Nehemia
2:1 En het geschiedde in de maand Nisan, in het twintigste jaar van
Artaxerxes de koning, die wijn was voor hem: en ik nam de wijn op,
en gaf het aan de koning. Nu was ik niet eerder verdrietig geweest in de zijne
aanwezigheid.
2:2 Daarom zeide de koning tot mij: Waarom is uw gelaat bedroefd, u ziende?

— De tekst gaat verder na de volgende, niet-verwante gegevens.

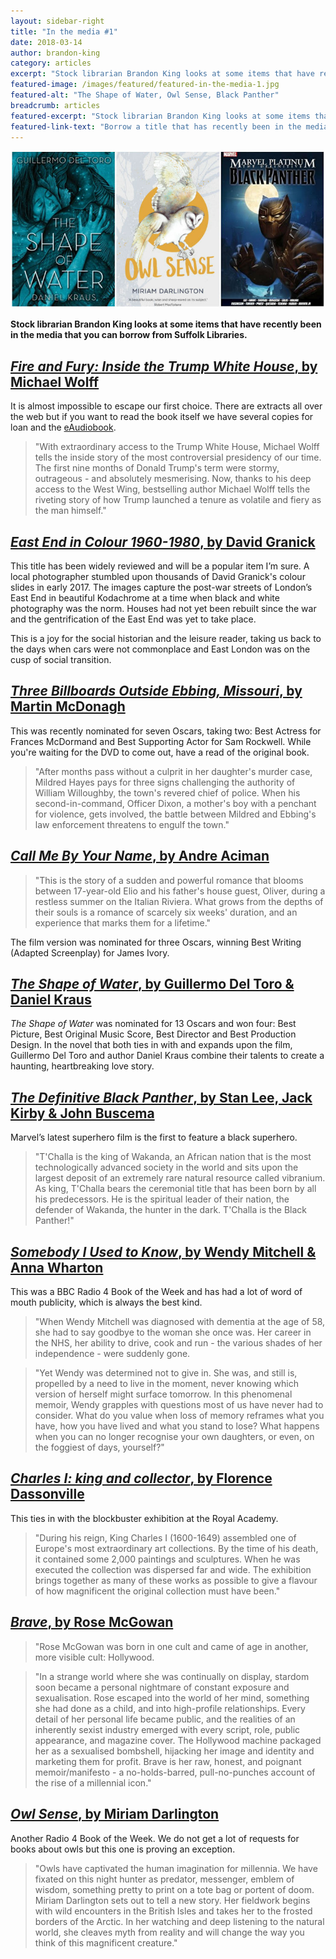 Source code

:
 ```yaml
---
layout: sidebar-right
title: "In the media #1"
date: 2018-03-14
author: brandon-king
category: articles
excerpt: "Stock librarian Brandon King looks at some items that have recently been in the media that you can borrow from Suffolk Libraries."
featured-image: /images/featured/featured-in-the-media-1.jpg
featured-alt: "The Shape of Water, Owl Sense, Black Panther"
breadcrumb: articles
featured-excerpt: "Stock librarian Brandon King looks at some items that have recently been in the media that you can borrow from Suffolk Libraries."
featured-link-text: "Borrow a title that has recently been in the media."
---
```


![The Shape of Water, Owl Sense, Black Panther](/images/featured/featured-in-the-media-1.jpg)

**Stock librarian Brandon King looks at some items that have recently been in the media that you can borrow from Suffolk Libraries.**

## [<cite>Fire and Fury: Inside the Trump White House</cite>, by Michael Wolff](https://suffolk.spydus.co.uk/cgi-bin/spydus.exe/ENQ/OPAC/BIBENQ?BRN=2358071)

It is almost impossible to escape our first choice. There are extracts all over the web but if you want to read the book itself we have several copies for loan and the [eAudiobook](https://suffolklibraries.overdrive.com/media/3745000).

> "With extraordinary access to the Trump White House, Michael Wolff tells the inside story of the most controversial presidency of our time. The first nine months of Donald Trump's term were stormy, outrageous - and absolutely mesmerising. Now, thanks to his deep access to the West Wing, bestselling author Michael Wolff tells the riveting story of how Trump launched a tenure as volatile and fiery as the man himself."

## [<cite>East End in Colour 1960-1980</cite>, by David Granick](https://suffolk.spydus.co.uk/cgi-bin/spydus.exe/ENQ/OPAC/BIBENQ?BRN=2381026)

This title has been widely reviewed and will be a popular item I’m sure. A local photographer stumbled upon thousands of David Granick's colour slides in early 2017. The images capture the post-war streets of London’s East End in beautiful Kodachrome at a time when black and white photography was the norm. Houses had not yet been rebuilt since the war and the gentrification of the East End was yet to take place.

This is a joy for the social historian and the leisure reader, taking us back to the days when cars were not commonplace and East London was on the cusp of social transition.

## [<cite>Three Billboards Outside Ebbing, Missouri</cite>, by Martin McDonagh](https://suffolk.spydus.co.uk/cgi-bin/spydus.exe/ENQ/OPAC/BIBENQ?BRN=2314986)

This was recently nominated for seven Oscars, taking two: Best Actress for Frances McDormand and Best Supporting Actor for Sam Rockwell. While you're waiting for the DVD to come out, have a read of the original book.

> "After months pass without a culprit in her daughter's murder case, Mildred Hayes pays for three signs challenging the authority of William Willoughby, the town's revered chief of police. When his second-in-command, Officer Dixon, a mother's boy with a penchant for violence, gets involved, the battle between Mildred and Ebbing's law enforcement threatens to engulf the town."

## [<cite>Call Me By Your Name</cite>, by Andre Aciman](https://suffolk.spydus.co.uk/cgi-bin/spydus.exe/ENQ/OPAC/BIBENQ?BRN=2286385)

> "This is the story of a sudden and powerful romance that blooms between 17-year-old Elio and his father's house guest, Oliver, during a restless summer on the Italian Riviera. What grows from the depths of their souls is a romance of scarcely six weeks' duration, and an experience that marks them for a lifetime."

The film version was nominated for three Oscars, winning Best Writing (Adapted Screenplay) for James Ivory.

## [<cite>The Shape of Water</cite>, by Guillermo Del Toro & Daniel Kraus](https://suffolk.spydus.co.uk/cgi-bin/spydus.exe/ENQ/OPAC/BIBENQ?BRN=2370910)

<cite>The Shape of Water</cite> was nominated for 13 Oscars and won four: Best Picture, Best Original Music Score, Best Director and Best Production Design. In the novel that both ties in with and expands upon the film, Guillermo Del Toro and author Daniel Kraus combine their talents to create a haunting, heartbreaking love story.

## [<cite>The Definitive Black Panther</cite>, by Stan Lee, Jack Kirby & John Buscema](https://suffolk.spydus.co.uk/cgi-bin/spydus.exe/ENQ/OPAC/BIBENQ?BRN=2244197)

Marvel’s latest superhero film is the first to feature a black superhero.

> "T'Challa is the king of Wakanda, an African nation that is the most technologically advanced society in the world and sits upon the largest deposit of an extremely rare natural resource called vibranium. As king, T'Challa bears the ceremonial title that has been born by all his predecessors. He is the spiritual leader of their nation, the defender of Wakanda, the hunter in the dark. T'Challa is the Black Panther!"

## [<cite>Somebody I Used to Know</cite>, by Wendy Mitchell & Anna Wharton](https://suffolk.spydus.co.uk/cgi-bin/spydus.exe/ENQ/OPAC/BIBENQ?BRN=2317583)

This was a BBC Radio 4 Book of the Week and has had a lot of word of mouth publicity, which is always the best kind.

> "When Wendy Mitchell was diagnosed with dementia at the age of 58, she had to say goodbye to the woman she once was. Her career in the NHS, her ability to drive, cook and run - the various shades of her independence - were suddenly gone.

> "Yet Wendy was determined not to give in. She was, and still is, propelled by a need to live in the moment, never knowing which version of herself might surface tomorrow. In this phenomenal memoir, Wendy grapples with questions most of us have never had to consider. What do you value when loss of memory reframes what you have, how you have lived and what you stand to lose? What happens when you can no longer recognise your own daughters, or even, on the foggiest of days, yourself?"

## [<cite>Charles I: king and collector</cite>, by Florence Dassonville](https://suffolk.spydus.co.uk/cgi-bin/spydus.exe/ENQ/OPAC/BIBENQ?BRN=2356220)

This ties in with the blockbuster exhibition at the Royal Academy.

> "During his reign, King Charles I (1600-1649) assembled one of Europe's most extraordinary art collections. By the time of his death, it contained some 2,000 paintings and sculptures. When he was executed the collection was dispersed far and wide. The exhibition brings together as many of these works as possible to give a flavour of how magnificent the original collection must have been."

## [<cite>Brave</cite>, by Rose McGowan](https://suffolk.spydus.co.uk/cgi-bin/spydus.exe/ENQ/OPAC/BIBENQ?BRN=2336961)

> "Rose McGowan was born in one cult and came of age in another, more visible cult: Hollywood.

> "In a strange world where she was continually on display, stardom soon became a personal nightmare of constant exposure and sexualisation. Rose escaped into the world of her mind, something she had done as a child, and into high-profile relationships. Every detail of her personal life became public, and the realities of an inherently sexist industry emerged with every script, role, public appearance, and magazine cover. The Hollywood machine packaged her as a sexualised bombshell, hijacking her image and identity and marketing them for profit. Brave is her raw, honest, and poignant memoir/manifesto - a no-holds-barred, pull-no-punches account of the rise of a millennial icon."

## [<cite>Owl Sense</cite>, by Miriam Darlington](https://suffolk.spydus.co.uk/cgi-bin/spydus.exe/ENQ/OPAC/BIBENQ?BRN=2256963)

Another Radio 4 Book of the Week. We do not get a lot of requests for books about owls but this one is proving an exception.

> "Owls have captivated the human imagination for millennia. We have fixated on this night hunter as predator, messenger, emblem of wisdom, something pretty to print on a tote bag or portent of doom. Miriam Darlington sets out to tell a new story. Her fieldwork begins with wild encounters in the British Isles and takes her to the frosted borders of the Arctic. In her watching and deep listening to the natural world, she cleaves myth from reality and will change the way you think of this magnificent creature."
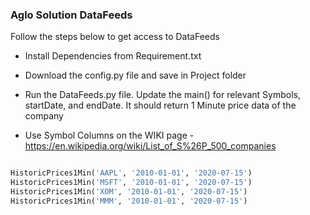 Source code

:### Aglo Solution DataFeeds

Follow the steps below to get access to DataFeeds

- Install Dependencies from Requirement.txt

- Download the config.py file and save in Project folder

- Run the DataFeeds.py file. Update the main() for relevant Symbols, startDate, and endDate. It should return 1 Minute price data of the company

- Use Symbol Columns on the WIKI page - https://en.wikipedia.org/wiki/List_of_S%26P_500_companies

```python

HistoricPrices1Min('AAPL', '2010-01-01', '2020-07-15')
HistoricPrices1Min('MSFT', '2010-01-01', '2020-07-15')
HistoricPrices1Min('XOM', '2010-01-01', '2020-07-15')
HistoricPrices1Min('MMM', '2010-01-01', '2020-07-15')

```

<!--
**algosolutions/AlgoSolutions** is a ✨ _special_ ✨ repository because its `README.md` (this file) appears on your GitHub profile.

Here are some ideas to get you started:

- 🔭 I’m currently working on ...
- 🌱 I’m currently learning ...
- 👯 I’m looking to collaborate on ...
- 🤔 I’m looking for help with ...
- 💬 Ask me about ...
- 📫 How to reach me: ...
- 😄 Pronouns: ...
- ⚡ Fun fact: ...
-->
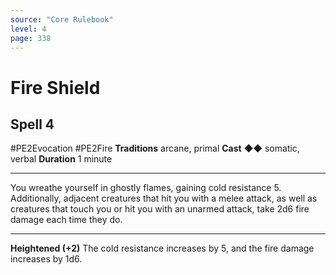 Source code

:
 ```yaml
---
source: "Core Rulebook"
level: 4
page: 338
---
```


# Fire Shield
## Spell 4
#PE2Evocation #PE2Fire 
**Traditions** arcane, primal
**Cast** ◆◆ somatic, verbal
**Duration** 1 minute

-----
You wreathe yourself in ghostly flames, gaining cold resistance 5. Additionally, adjacent creatures that hit you with a melee attack, as well as creatures that touch you or hit you with an unarmed attack, take 2d6 fire damage each time they do.

---
**Heightened (+2)** The cold resistance increases by 5, and the fire damage increases by 1d6. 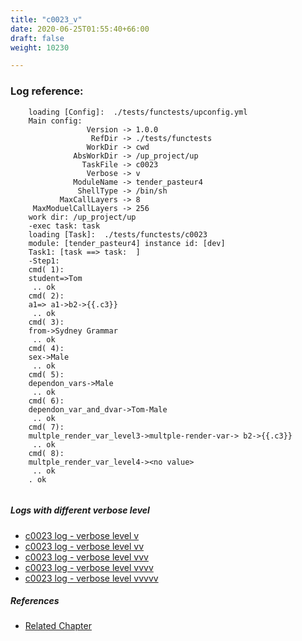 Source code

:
 ```yaml
---
title: "c0023_v"
date: 2020-06-25T01:55:40+66:00
draft: false
weight: 10230

---
```


### Log reference: <no value>

```
    loading [Config]:  ./tests/functests/upconfig.yml
    Main config:
                 Version -> 1.0.0
                  RefDir -> ./tests/functests
                 WorkDir -> cwd
              AbsWorkDir -> /up_project/up
                TaskFile -> c0023
                 Verbose -> v
              ModuleName -> tender_pasteur4
               ShellType -> /bin/sh
           MaxCallLayers -> 8
     MaxModuelCallLayers -> 256
    work dir: /up_project/up
    -exec task: task
    loading [Task]:  ./tests/functests/c0023
    module: [tender_pasteur4] instance id: [dev]
    Task1: [task ==> task:  ]
    -Step1:
    cmd( 1):
    student=>Tom
     .. ok
    cmd( 2):
    a1=> a1->b2->{{.c3}}
     .. ok
    cmd( 3):
    from->Sydney Grammar
     .. ok
    cmd( 4):
    sex->Male
     .. ok
    cmd( 5):
    dependon_vars->Male
     .. ok
    cmd( 6):
    dependon_var_and_dvar->Tom-Male
     .. ok
    cmd( 7):
    multple_render_var_level3->multple-render-var-> b2->{{.c3}}
     .. ok
    cmd( 8):
    multple_render_var_level4-><no value>
     .. ok
    . ok
    
```

##### Logs with different verbose level
* [c0023 log - verbose level v](../../logs/c0023_v)
* [c0023 log - verbose level vv](../../logs/c0023_vv)
* [c0023 log - verbose level vvv](../../logs/c0023_vvv)
* [c0023 log - verbose level vvvv](../../logs/c0023_vvvv)
* [c0023 log - verbose level vvvvv](../../logs/c0023_vvvvv)

##### References
* [Related Chapter](../../dvars/c0023)
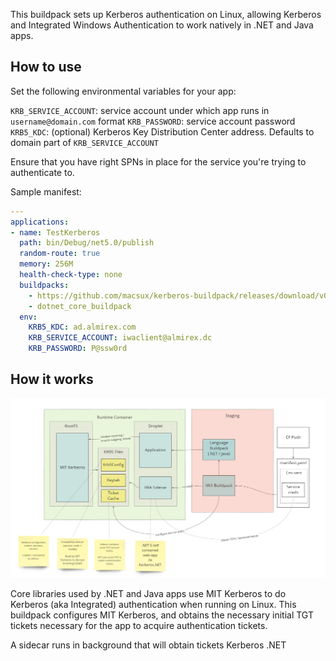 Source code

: This buildpack sets up Kerberos authentication on Linux, allowing Kerberos and Integrated Windows Authentication to work natively in .NET and Java apps. 

## How to use

Set the following environmental variables for your app:

`KRB_SERVICE_ACCOUNT`: service account under which app runs in `username@domain.com` format 
`KRB_PASSWORD`: service account password
`KRB5_KDC`: (optional) Kerberos Key Distribution Center address. Defaults to domain part of `KRB_SERVICE_ACCOUNT`

Ensure that you have right SPNs in place for the service you're trying to authenticate to.

Sample manifest:

```yaml
---
applications:
- name: TestKerberos
  path: bin/Debug/net5.0/publish
  random-route: true
  memory: 256M
  health-check-type: none
  buildpacks: 
    - https://github.com/macsux/kerberos-buildpack/releases/download/v0.1.0/KerberosBuildpack-linux-x64-0.1.0.zip
    - dotnet_core_buildpack
  env:
    KRB5_KDC: ad.almirex.com
    KRB_SERVICE_ACCOUNT: iwaclient@almirex.dc
    KRB_PASSWORD: P@ssw0rd

```

## How it works

![](./docs/img/architecture.jpg)



Core libraries used by .NET and Java apps use MIT Kerberos to do Kerberos (aka Integrated) authentication when running on Linux. This buildpack configures MIT Kerberos, and obtains the necessary initial TGT tickets necessary for the app to acquire authentication tickets.

A sidecar runs in background that will obtain tickets Kerberos .NET  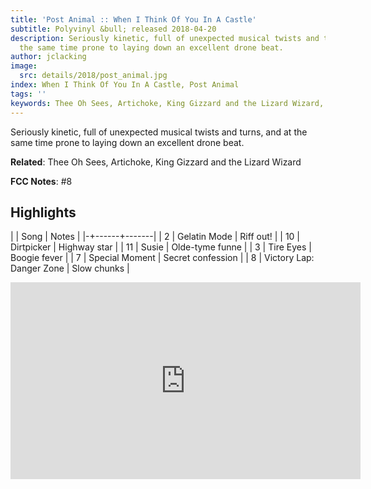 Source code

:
 ```yaml
---
title: 'Post Animal :: When I Think Of You In A Castle'
subtitle: Polyvinyl &bull; released 2018-04-20
description: Seriously kinetic, full of unexpected musical twists and turns, and at
  the same time prone to laying down an excellent drone beat.
author: jclacking
image:
  src: details/2018/post_animal.jpg
index: When I Think Of You In A Castle, Post Animal
tags: ''
keywords: Thee Oh Sees, Artichoke, King Gizzard and the Lizard Wizard, Polyvinyl
---
```

Seriously kinetic, full of unexpected musical twists and turns, and at the same time prone to laying down an excellent drone beat.<!--more-->

**Related**: Thee Oh Sees, Artichoke, King Gizzard and the Lizard Wizard

**FCC Notes**: #8

## Highlights

| | Song | Notes |
|-+------+-------|
| 2 | Gelatin Mode | Riff out! |
| 10 | Dirtpicker | Highway star |
| 11 | Susie | Olde-tyme funne |
| 3 | Tire Eyes | Boogie fever |
| 7 | Special Moment | Secret confession |
| 8 | Victory Lap: Danger Zone | Slow chunks |

<div class="tlo-detail-video"><iframe width="560" height="315" src="https://www.youtube.com/embed/SN80WTyizEI" frameborder="0" allow="autoplay; encrypted-media" allowfullscreen></iframe></div>

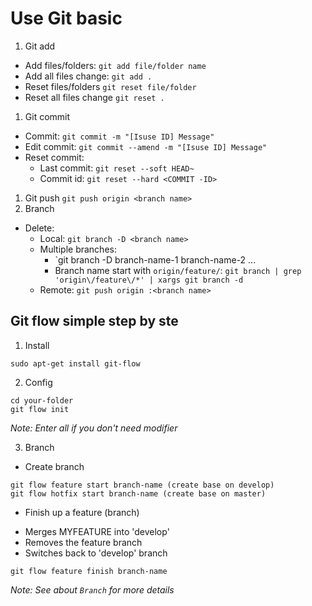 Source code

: # Use Git basic
1. Git add
  - Add files/folders:
    `git add file/folder name`
  - Add all files change:
    `git add .`
  - Reset files/folders
    `git reset file/folder`
  - Reset all files change
    `git reset .`
  
1. Git commit
  - Commit: 
    `git commit -m "[Isuse ID] Message"`
  - Edit commit:
    `git commit --amend -m "[Isuse ID] Message"`
  - Reset commit:
    - Last commit:
      `git reset --soft HEAD~`
    - Commit id:
      `git reset --hard <COMMIT -ID>`
1. Git push
  `git push origin <branch name>`
1. Branch
  - Delete:
    - Local:
      `git branch -D <branch name>`
    - Multiple branches: 
      - `git branch -D branch-name-1 branch-name-2 ...
      - Branch name start with `origin/feature/`:
      `git branch | grep 'origin\/feature\/*' | xargs git branch -d`
    - Remote:
      `git push origin :<branch name>`
      
## Git flow simple step by ste
1. Install
```
sudo apt-get install git-flow
```
2. Config
```
cd your-folder
git flow init
```
 _Note: Enter all if you don't need modifier_

3. Branch
 - Create branch
```
git flow feature start branch-name (create base on develop)
git flow hotfix start branch-name (create base on master)
```
 - Finish up a feature (branch)
  + Merges MYFEATURE into 'develop'
  + Removes the feature branch
  + Switches back to 'develop' branch
```
git flow feature finish branch-name
```
 _Note: See about `Branch` for more details_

ben je niet ziek? dit is niets anders dan hartzeer. Toen was ik heel
erg bang,
2:3 En hij zeide tot de koning: Laat de koning eeuwig leven; waarom zou mijn
gelaat bedroefd zijn, wanneer de stad, de plaats van mijn vaders graven,
woestenij ligt, en haar poorten zijn door vuur verteerd?
2:4 Toen zei de koning tot mij: Waarvoor vraagt u? Dus ik bad
aan de God van de hemel.
2:5 En ik zei tot de koning: Als het de koning behaagt, en als uw dienaar het heeft
genade gevonden in uw ogen, dat u mij naar Juda zou sturen, naar
de stad van de graven van mijn vaderen, opdat ik die kan bouwen.
2:6 En de koning zei tot mij, (de koningin zat ook naast hem) Voor hoe lang
zal uw reis zijn? en wanneer zult u terugkeren? Dus het beviel de koning
om mij te sturen; en ik heb hem een tijd gegeven.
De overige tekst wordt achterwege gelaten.